#### Data for analysis ####
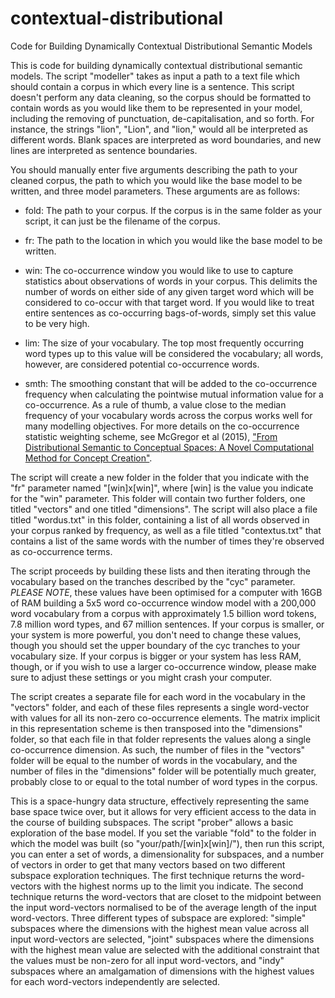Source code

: # contextual-distributional
Code for Building Dynamically Contextual Distributional Semantic Models

This is code for building dynamically contextual distributional semantic models.  The script "modeller" takes as input a path to a text file which should contain a corpus in which every line is a sentence.  This script doesn't perform any data cleaning, so the corpus should be formatted to contain words as you would like them to be represented in your model, including the removing of punctuation, de-capitalisation, and so forth.  For instance, the strings "lion", "Lion", and "lion," would all be interpreted as different words.  Blank spaces are interpreted as word boundaries, and new lines are interpreted as sentence boundaries.

You should manually enter five arguments describing the path to your cleaned corpus, the path to which you would like the base model to be written, and three model parameters.  These arguments are as follows:

 - fold: The path to your corpus.  If the corpus is in the same folder as your script, it can just be the filename of the corpus.

 - fr: The path to the location in which you would like the base model to be written.

 - win: The co-occurrence window you would like to use to capture statistics about observations of words in your corpus.  This delimits the number of words on either side of any given target word which will be considered to co-occur with that target word.  If you would like to treat entire sentences as co-occurring bags-of-words, simply set this value to be very high.

 - lim: The size of your vocabulary.  The top most frequently occurring word types up to this value will be considered the vocabulary; all words, however, are considered potential co-occurrence words.

 - smth: The smoothing constant that will be added to the co-occurrence frequency when calculating the pointwise mutual information value for a co-occurrence.  As a rule of thumb, a value close to the median frequency of your vocabulary words across the corpus works well for many modelling objectives.  For more details on the co-occurrence statistic weighting scheme, see McGregor et al (2015), ["From Distributional Semantic to Conceptual Spaces: A Novel Computational Method for Concept Creation"](http://www.masteradamo.uk/writing/McGregorEA-FromDistributionalSemantics.pdf).

The script will create a new folder in the folder that you indicate with the "fr" parameter named "\[win\]x\[win\]", where \[win\] is the value you indicate for the "win" parameter.  This folder will contain two further folders, one titled "vectors" and one titled "dimensions".  The script will also place a file titled "wordus.txt" in this folder, containing a list of all words observed in your corpus ranked by frequency, as well as a file titled "contextus.txt" that contains a list of the same words with the number of times they're observed as co-occurrence terms.

The script proceeds by building these lists and then iterating through the vocabulary based on the tranches described by the "cyc" parameter.  *PLEASE NOTE*, these values have been optimised for a computer with 16GB of RAM building a 5x5 word co-occurrence window model with a 200,000 word vocabulary from a corpus with approximately 1.5 billion word tokens, 7.8 million word types, and 67 million sentences.  If your corpus is smaller, or your system is more powerful, you don't need to change these values, though you should set the upper boundary of the cyc tranches to your vocabulary size.  If your corpus is bigger or your system has less RAM, though, or if you wish to use a larger co-occurrence window, please make sure to adjust these settings or you might crash your computer.

The script creates a separate file for each word in the vocabulary in the "vectors" folder, and each of these files represents a single word-vector with values for all its non-zero co-occurrence elements.  The matrix implicit in this representation scheme is then transposed into the "dimensions" folder, so that each file in that folder represents the values along a single co-occurrence dimension.  As such, the number of files in the "vectors" folder will be equal to the number of words in the vocabulary, and the number of files in the "dimensions" folder will be potentially much greater, probably close to or equal to the total number of word types in the corpus.

This is a space-hungry data structure, effectively representing the same base space twice over, but it allows for very efficient access to the data in the course of building subspaces.  The script "prober" allows a basic exploration of the base model.  If you set the variable "fold" to the folder in which the model was built (so "your/path/\[win\]x\[win\]/"), then run this script, you can enter a set of words, a dimensionality for subspaces, and a number of vectors in order to get that many vectors based on two different subspace exploration techniques.  The first technique returns the word-vectors with the highest norms up to the limit you indicate.  The second technique returns the word-vectors that are closet to the midpoint between the input word-vectors normalised to be of the average length of the input word-vectors.  Three different types of subspace are explored: "simple" subspaces where the dimensions with the highest mean value across all input word-vectors are selected, "joint" subspaces where the dimensions with the highest mean value are selected with the additional constraint that the values must be non-zero for all input word-vectors, and "indy" subspaces where an amalgamation of dimensions with the highest values for each word-vectors independently are selected.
####
Output must match the lines from the start of the records above through the line that contains "- fr: The path", exactly and with every picture removed.

* _Final answer_:
Source code

: # contextual-distributional
Code for Building Dynamically Contextual Distributional Semantic Models

This is code for building dynamically contextual distributional semantic models.  The script "modeller" takes as input a path to a text file which should contain a corpus in which every line is a sentence.  This script doesn't perform any data cleaning, so the corpus should be formatted to contain words as you would like them to be represented in your model, including the removing of punctuation, de-capitalisation, and so forth.  For instance, the strings "lion", "Lion", and "lion," would all be interpreted as different words.  Blank spaces are interpreted as word boundaries, and new lines are interpreted as sentence boundaries.

You should manually enter five arguments describing the path to your cleaned corpus, the path to which you would like the base model to be written, and three model parameters.  These arguments are as follows:

 - fold: The path to your corpus.  If the corpus is in the same folder as your script, it can just be the filename of the corpus.

 - fr: The path to the location in which you would like the base model to be written.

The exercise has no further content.